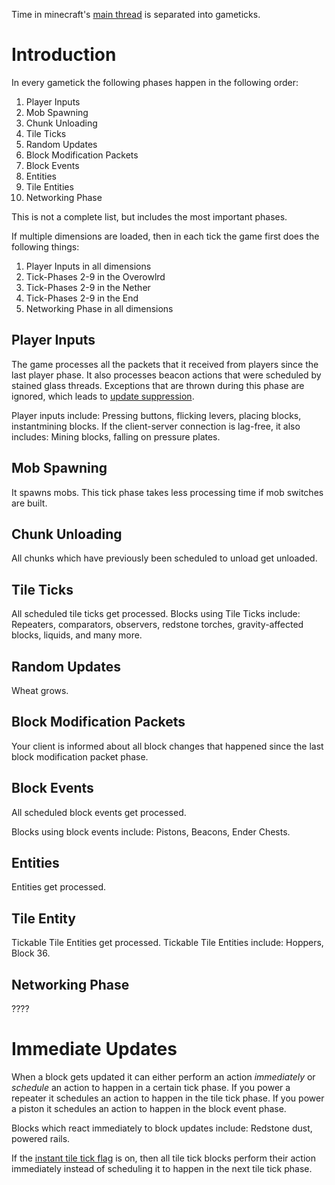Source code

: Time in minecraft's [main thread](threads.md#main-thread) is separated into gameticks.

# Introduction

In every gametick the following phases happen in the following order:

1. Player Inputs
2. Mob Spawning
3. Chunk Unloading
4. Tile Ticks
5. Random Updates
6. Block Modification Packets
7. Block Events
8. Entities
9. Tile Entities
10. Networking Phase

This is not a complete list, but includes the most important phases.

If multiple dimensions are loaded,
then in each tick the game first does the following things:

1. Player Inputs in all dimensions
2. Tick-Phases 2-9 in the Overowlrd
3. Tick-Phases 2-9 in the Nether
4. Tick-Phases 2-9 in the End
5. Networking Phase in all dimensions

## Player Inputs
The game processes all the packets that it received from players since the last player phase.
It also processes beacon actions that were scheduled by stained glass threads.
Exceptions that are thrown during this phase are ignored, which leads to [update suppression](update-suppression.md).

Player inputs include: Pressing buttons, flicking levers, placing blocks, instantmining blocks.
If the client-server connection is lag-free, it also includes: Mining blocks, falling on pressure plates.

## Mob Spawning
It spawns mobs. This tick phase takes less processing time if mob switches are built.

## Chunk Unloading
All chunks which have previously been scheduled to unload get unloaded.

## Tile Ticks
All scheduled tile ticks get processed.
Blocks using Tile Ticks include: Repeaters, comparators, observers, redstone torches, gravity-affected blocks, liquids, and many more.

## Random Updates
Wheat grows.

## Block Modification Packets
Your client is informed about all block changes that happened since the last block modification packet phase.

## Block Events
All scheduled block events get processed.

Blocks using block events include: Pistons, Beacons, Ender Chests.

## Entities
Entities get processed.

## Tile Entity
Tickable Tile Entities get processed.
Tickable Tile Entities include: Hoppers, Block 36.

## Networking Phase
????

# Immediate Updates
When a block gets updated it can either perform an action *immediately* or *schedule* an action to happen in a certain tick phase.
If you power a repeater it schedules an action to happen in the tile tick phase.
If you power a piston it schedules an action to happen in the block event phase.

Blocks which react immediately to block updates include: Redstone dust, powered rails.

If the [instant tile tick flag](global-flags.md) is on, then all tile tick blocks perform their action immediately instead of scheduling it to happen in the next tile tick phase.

________________

Reproduce, word for word, every line starting at the line that contains "Blocks which react" and ending with the final line of the entries.

Answer to the exercise:
Blocks which react immediately to block updates include: Redstone dust, powered rails.

If the [instant tile tick flag](global-flags.md) is on, then all tile tick blocks perform their action immediately instead of scheduling it to happen in the next tile tick phase.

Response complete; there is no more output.